We’ve looked at how the Chancellor’s 2012 Budget might effect four specific client situations. Of course some of our clients may fall into more than one category, but hope this style of Budget summary is useful. Like all generic information please do not expect it to apply perfectly to your situation without Financial Advice, and many of the areas below are not yet the final legislation, or may not be implemented for some time. We have considered:
- Those still accumulating retirement funds
- Pensioners and those dependent on savings and investments for financial independence
- Owner Managed Businesses, Entrepreneurs and the Self-Employed
- Trustees, and those with philanthropic interests or inheritance tax concerns
- Other important considerations
- Those working will find that the personal allowance continues to increase, and will be £8,105 from the 6th April. However, the band at which 40% tax paid will be correspondingly reduced to make this change neutral for those paying more than 20% tax on income
- Child Benefit will be lost gradually, for those earning more than £50,000, or who have partners earning this sum. The effect of this charge would mean that in some cases, those earning £50-60,000 income would pay more tax, as a percentage, on this band of income than any other class of individual in the UK
- No new changes were introduced on pensions or pension tax relief. Pensions continue to be one of the most tax efficient methods of building retirement funds
- From 6th April 2013 the higher age related personal allowances will not be increased, and will only apply to those born before 5th April 1948 (£10,500 allowance) or 5th April 1938 (£10,660). This relief is gradually reduce for those with income over a certain limit (from £25,400 in the 2012/13 tax year) many of our clients do not benefit from this enhanced allowance. At worst, it is proposed the age related allowance will be gradually eroded in future year, until it is consistent with the basic personal allowance (£8,105 from 2012/13)
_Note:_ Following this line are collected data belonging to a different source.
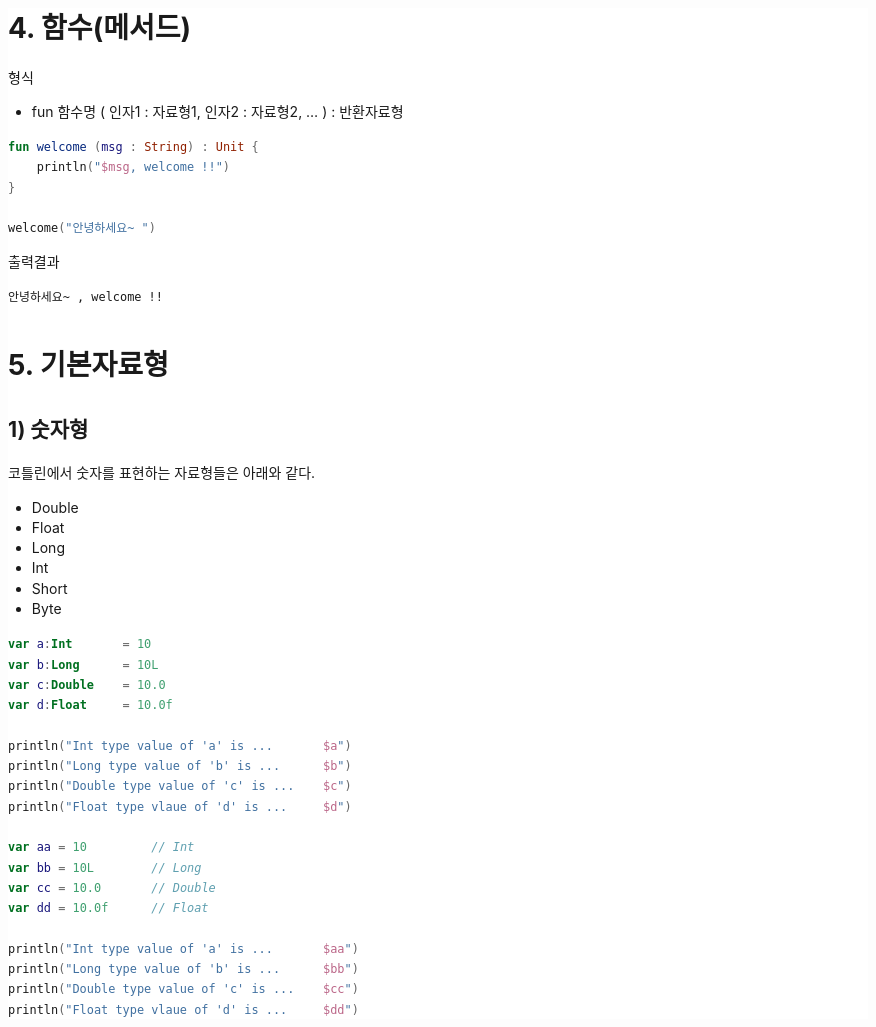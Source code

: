 # 4. 함수(메서드)

형식 

- fun 함수명 ( 인자1 : 자료형1, 인자2 : 자료형2, … ) : 반환자료형

```kotlin
fun welcome (msg : String) : Unit {
    println("$msg, welcome !!")
}

welcome("안녕하세요~ ")
```



출력결과

```
안녕하세요~ , welcome !!
```



# 5. 기본자료형

## 1) 숫자형

코틀린에서 숫자를 표현하는 자료형들은 아래와 같다.

- Double
- Float
- Long
- Int
- Short
- Byte



```kotlin
var a:Int       = 10
var b:Long      = 10L
var c:Double    = 10.0
var d:Float     = 10.0f

println("Int type value of 'a' is ...       $a")
println("Long type value of 'b' is ...      $b")
println("Double type value of 'c' is ...    $c")
println("Float type vlaue of 'd' is ...     $d")

var aa = 10         // Int
var bb = 10L        // Long
var cc = 10.0       // Double
var dd = 10.0f      // Float

println("Int type value of 'a' is ...       $aa")
println("Long type value of 'b' is ...      $bb")
println("Double type value of 'c' is ...    $cc")
println("Float type vlaue of 'd' is ...     $dd")
```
- Further detail is shortly expected on a move to a flat rate pension of £140 per week
- This budget did not introduce any change to pension drawdown, for better or worse. There had been some demand to remove some of the restrictions on withdrawals, which have fallen due to low gilt yields (which in turn effect annuity rates)
- The Chancellor has accelerated the speed with which Corporation Tax falls on larger companies (those with profits over £1.5m). It is our opinion that ultimately there will be a single rate of 20% on corporate profits, which would be a large simplification to our corporate tax system, whilst no announcement has been made on this, there does seem a clear intention to simplify.
- Steps will be taken to prevent the payment of tax efficient benefits to spouse’s and other family members. This will be particularly relevant where pension contributions are made for those remotely connected to the business.
- A cap on reliefs which had previously been unrestricted is proposed. This limit would be £50,000 or 25% of income, if greater. It would not be relevant for pensions and other investments where a monetary limit already exists.
- There were no changes to Capital Gains Tax, and Entrepreneur’s relief, with a lifetime limit of £10m continues to be an attractive relief
- IR35, which is the rule that prevents the use of a company to avoid National Insurance and some income tax is proposed to be clarified and tightened
- Consultation will be undertaken to simplify the calculations of Inheritance Tax periodic charges (ten year) and also the tax paid on exiting certain types of Trust
- One of the significant downsides of the cap on historically unrestricted reliefs (detailed in the prior section) could be that philanthropic donations would be restricted. The Budget does refer to a wish to avoid this situation
- From 6th April 2012 it will be possible to reduce inheritance tax on death to 36%, where a gift of 10% of an individual’s net estate is made. We see this as a significant opportunity, and in some cases increasing gifts to charity may result in a larger legacy for the residual beneficiaries of an individual’s estate.
- An increase to the legacy that can be left to a non-domiciled spouse with Inheritance Tax will follow.
- It has been confirmed that the Chancellor aims to reduce tax on income that is currently taxed at the 50% rate to 45% from 6th April 2013
- An anti-abuse rule is to be introduced, and it is notable that the wording is different than the proposed “anti-avoidance”, we believe that the Chancellor aims to clamp down on abusive and aggressive schemes, of which this firm has always been sceptical. Cautious and conservative (small “c”) planning should remain unchallenged.
- Pensions tax-reliefs, tax-free lump sums and retirements and annual allowable contributions all remain untouched
- The appeal of Venture Capital Trusts, Enterprise Investment Schemes and the new Seed Enterprise Investment Schemes has increased, however these remain very high risk (but tax efficient) investments, unlikely to be appropriate for the majority of investors
As always we are willing and able to discuss any of the above, though as detailed in the introduction we await the final detail of the Finance Act 2012 to see how the above proposals will be implemented.